TIME SCALES OF EVOLVING MAGMA SOURCES DURING RIFT TO DRIFT TECTONICS ASSOCIATED WITH BREAKUP OF RODINIA: THE CENTRAL APPALACHIAN PERSPECTIVE

The breakup of supercontinents is accompanied by magmatism reflecting various geodynamic settings that enable emplacement of dike swarms, eruption of flood basalts, as well as development of upper and lower plate configurations associated with extending plates. The breakup of Rodinia, with respect to Laurentia, spans a time interval of 825 to 570 Ma, with a space-time progressive record of magmatism from China and Australia to eastern margin of North America, where a plume track with inferred plate motion rate of 2 cm/yr and, which corresponds in time to both Mackenzie and Franklin events. Although the global breakup of Rodinia was a slow process, magmatic history of rift to drift transition in central Appalachian region suggests a duration of approximately 30 m.y. We use mafic rocks in the Lynchburg basin, as well as overlying sub-areal flows of the Catoctin Formation to suggest a temporal change from lithosphere dominated melts (607 Ma) to plume (OIB) dominated melts by 575 Ma.

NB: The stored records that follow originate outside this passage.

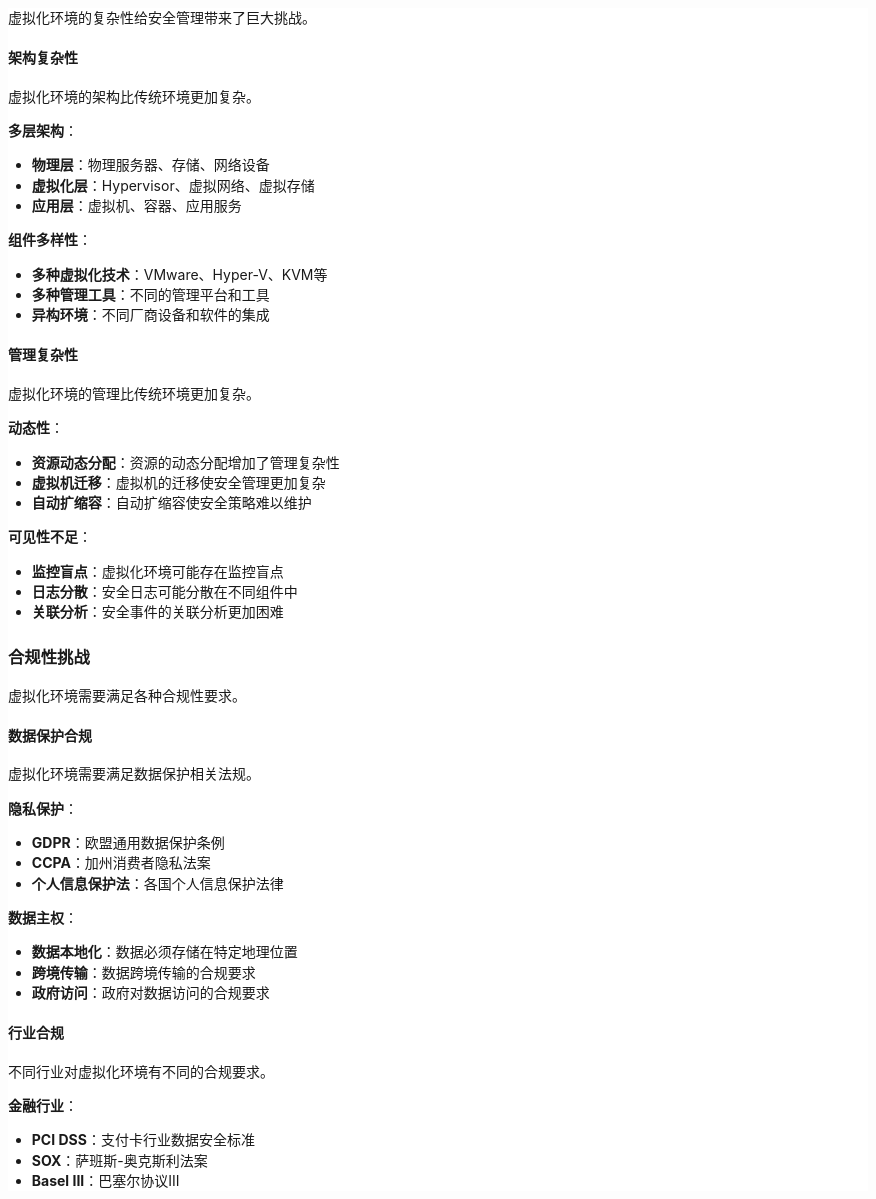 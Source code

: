 虚拟化环境的复杂性给安全管理带来了巨大挑战。

#### 架构复杂性

虚拟化环境的架构比传统环境更加复杂。

**多层架构**：
- **物理层**：物理服务器、存储、网络设备
- **虚拟化层**：Hypervisor、虚拟网络、虚拟存储
- **应用层**：虚拟机、容器、应用服务

**组件多样性**：
- **多种虚拟化技术**：VMware、Hyper-V、KVM等
- **多种管理工具**：不同的管理平台和工具
- **异构环境**：不同厂商设备和软件的集成

#### 管理复杂性

虚拟化环境的管理比传统环境更加复杂。

**动态性**：
- **资源动态分配**：资源的动态分配增加了管理复杂性
- **虚拟机迁移**：虚拟机的迁移使安全管理更加复杂
- **自动扩缩容**：自动扩缩容使安全策略难以维护

**可见性不足**：
- **监控盲点**：虚拟化环境可能存在监控盲点
- **日志分散**：安全日志可能分散在不同组件中
- **关联分析**：安全事件的关联分析更加困难

### 合规性挑战

虚拟化环境需要满足各种合规性要求。

#### 数据保护合规

虚拟化环境需要满足数据保护相关法规。

**隐私保护**：
- **GDPR**：欧盟通用数据保护条例
- **CCPA**：加州消费者隐私法案
- **个人信息保护法**：各国个人信息保护法律

**数据主权**：
- **数据本地化**：数据必须存储在特定地理位置
- **跨境传输**：数据跨境传输的合规要求
- **政府访问**：政府对数据访问的合规要求

#### 行业合规

不同行业对虚拟化环境有不同的合规要求。

**金融行业**：
- **PCI DSS**：支付卡行业数据安全标准
- **SOX**：萨班斯-奥克斯利法案
- **Basel III**：巴塞尔协议III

In contrast to basalts in other Neoproterozoic basins, where OIB magmatism is prevalent, our data suggest that compositional changes occur late in basin evolution, and OIB magmas break through the thinned lithosphere late in the history of extension. Our data suggests basalts generated during incipient supercontinent extension (Stage I in the Lynchburg basin) have chemical/isotopic signatures dominated by sub-continental lithosphere mantle (SCLM) with TiO₂ < 2 wt%. Stage II basalts (amphibolites in Unicoi, Bassett, Sams Creek Formations, and sub-areal flows of Catoctin Formation mark transition to a rift stage where Ocean island basalt (plume) is dominant (TiO₂> 2 wt %), but often diluted by SCLM. Amphibolites hosted within Ashe and Alligator Back Formations belong to both Stages I and II, and perhaps are tectonically interleaved. Stage III amphibolites (Kennett Square) are related to a depleted asthenosphere source and represents Iapetus ocean floor basalts thrust on the continental margin during mid-Ordovician Taconic orogeny. Identification of compositional changes associated with well preserved rift/drift stages is critical in identifying temporal changes in mantle sources.